◆ **What you will do**: Figure out the number of lines in the data that hold the string "minipage". Reply with that figure only.

◆ **Records for this exercise**:
BEGIN

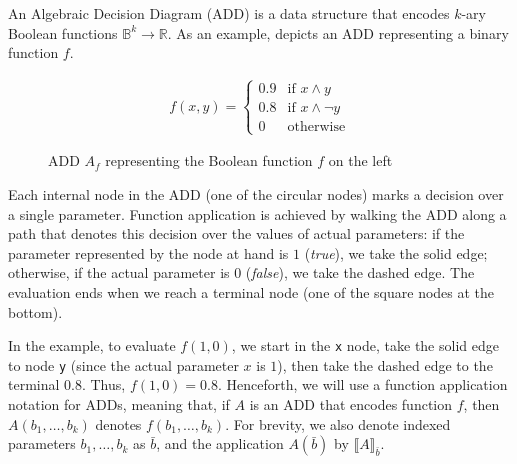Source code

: An Algebraic Decision Diagram (ADD) \cite{ADD} is a data structure that encodes
$k$-ary Boolean functions $\mathbb{B}^k \to \mathbb{R}$.
As an example,  depicts an ADD representing a
binary function $f$.
\begin{figure}[!htb]
    \begin{minipage}{0.45\textwidth}
    \begin{align*}
        \label{eq:example-add}
        f(x, y) = \begin{cases}
            0.9 & \text{if } x \land y \\
            0.8 & \text{if } x \land \lnot y \\
            0   & \text{otherwise}
        \end{cases}
    \end{align*}%
    \end{minipage}%
    \begin{minipage}{0.5\textwidth}
        \centering
    \end{minipage}%
    \caption{ADD $A_f$ representing the Boolean function $f$ on the left}
    \label{fig:example-add}
\end{figure}

Each internal node in the ADD (one of the circular nodes) marks a
decision over a single parameter.
Function application is achieved by walking the ADD along a path that
denotes this decision over the values of actual parameters: if the parameter
represented by the node at hand is $1$ (\textit{true}), we take the solid edge;
otherwise, if the actual parameter is $0$ (\textit{false}), we take the dashed edge.
The evaluation ends when we reach a terminal node (one of the square nodes at
the bottom).

In the example, to evaluate $f(1, 0)$, we start in the \texttt{x} node, take the
solid edge to node \texttt{y} (since the actual parameter $x$ is $1$), then take
the dashed edge to the terminal $0.8$.
Thus, $f(1, 0) = 0.8$.
Henceforth, we will use a function application notation for ADDs, meaning that, if $A$ is an ADD that encodes
function $f$, then $A(b_1, \dotsc, b_k)$ denotes $f(b_1, \dotsc, b_k)$.
For brevity, we also denote indexed parameters $b_1, \dotsc, b_k$ as $\bar{b}$,
and the application $A(\bar{b})$ by $\llbracket A \rrbracket_{\bar{b}}$.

END

◆ **The completed task**: 4